The Poetry Beneath the Story

The Hebrew Scriptures are full of literature. Of course they are—it’s written down. But more than that, they’re full of literary devices, little embedded hints that quietly shape the meaning if we’re willing to notice them.

One of those hints shows up in what seems like a very ordinary phrase in Exodus 13: When Pharaoh let the people go.

It sounds straightforward enough. But if you pay attention to what the writers are doing here, there’s something deeply human being revealed—something about the ways we can cling to control even in the very moments when we think we’re surrendering.

The Scene in Exodus 13

The setup goes like this: Moses has been called by God to confront Pharaoh and demand the freedom of the Hebrew people.

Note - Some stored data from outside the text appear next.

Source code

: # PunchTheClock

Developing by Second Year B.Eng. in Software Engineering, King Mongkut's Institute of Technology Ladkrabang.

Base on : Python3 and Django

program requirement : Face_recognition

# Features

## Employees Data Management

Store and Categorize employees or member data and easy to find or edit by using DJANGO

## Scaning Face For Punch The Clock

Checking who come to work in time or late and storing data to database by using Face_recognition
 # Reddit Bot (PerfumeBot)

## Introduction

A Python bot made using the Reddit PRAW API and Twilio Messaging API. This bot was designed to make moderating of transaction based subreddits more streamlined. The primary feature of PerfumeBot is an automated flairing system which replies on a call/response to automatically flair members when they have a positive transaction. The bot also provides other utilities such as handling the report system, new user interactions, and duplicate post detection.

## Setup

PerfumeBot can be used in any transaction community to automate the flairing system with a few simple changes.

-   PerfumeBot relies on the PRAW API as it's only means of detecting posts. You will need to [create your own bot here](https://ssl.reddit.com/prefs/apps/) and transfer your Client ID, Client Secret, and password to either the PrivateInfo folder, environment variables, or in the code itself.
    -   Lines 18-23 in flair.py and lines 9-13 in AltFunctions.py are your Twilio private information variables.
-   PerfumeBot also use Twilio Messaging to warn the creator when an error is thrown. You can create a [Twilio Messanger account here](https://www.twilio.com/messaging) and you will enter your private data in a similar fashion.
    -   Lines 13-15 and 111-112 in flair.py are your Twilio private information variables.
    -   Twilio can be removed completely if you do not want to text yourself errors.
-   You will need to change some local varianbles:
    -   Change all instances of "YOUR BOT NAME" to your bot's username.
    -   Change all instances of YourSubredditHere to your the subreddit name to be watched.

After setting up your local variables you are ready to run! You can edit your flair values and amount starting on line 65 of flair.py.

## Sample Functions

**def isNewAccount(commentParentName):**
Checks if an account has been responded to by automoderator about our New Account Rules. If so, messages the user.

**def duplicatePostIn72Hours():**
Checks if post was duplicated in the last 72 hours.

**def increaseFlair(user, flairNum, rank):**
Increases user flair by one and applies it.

Pharaoh, of course, has said, “Not a chance.”

Through Moses, God offers Pharaoh a series of off-ramps—ten plagues intended to open his eyes to the folly of his obstinance. Over and over, Pharaoh refuses.

But now, the weight of grief—the death of his firstborn son—has finally become too great. Pharaoh relents.

Or does he?

A Closer Look at the Language

The first poetic hint comes in that little phrase, when Pharaoh let the people go.

The verb there isn’t passive. It’s not gentle. Pharaoh didn’t “let” anyone go—he drove them out. One scholar, John Durham, suggests an even more vivid translation: Pharaoh hurled them out of his land.

The point? Pharaoh still thinks he’s in control. He hasn’t surrendered. He hasn’t learned.

Back in Exodus 3, when God first spoke to Moses, God said, “After that, Pharaoh will let you go.” That’s the passive form. That’s the version where Pharaoh participates willingly in the liberation of the Hebrews.

But here, the opposite is happening. He forces them out—not out of compassion or conviction, but because he can no longer bear the cost of keeping them.

When “Letting Go” Isn’t Really Letting Go

And this is where it gets uncomfortably close to home.

Sometimes what looks like surrender—giving in, even apologizing—isn’t surrender at all. It’s still control in disguise. We might call it passive-aggressiveness. Gaslighting. Narcissistic manipulation.

Whatever the label, it’s still about managing outcomes rather than releasing them. It’s still about bending reality to our will, even if we use softer language to mask it.

If we can’t name that difference for ourselves, we risk becoming the ones deceived by our own pretense.

God’s Freedom Is for Everyone

It’s clear in the story—God wants the liberation of the Hebrews. That’s the headline.

But there’s another layer here. God might have wanted Pharaoh’s freedom too. Not freedom from a political burden, but freedom from his own hardness of heart. That would have meant facing his grief honestly. Letting it teach him about what he had done.

But he wouldn’t.

And there’s something tragic—and poetic—in that.

An Invitation to Self-Examination

Maybe the real work of liberation starts here—with noticing the ways we disguise control as surrender.

Where are we still hurling people away instead of letting them go?
Where do our apologies mask a desire to keep the upper hand?
Where might grief be trying to soften us—if only we’d let it?

The Exodus story is not just about escaping Egypt.
It’s about learning the difference between holding on and letting go.
And sometimes, that journey happens not just on desert roads, but deep in the quiet corners of our own hearts.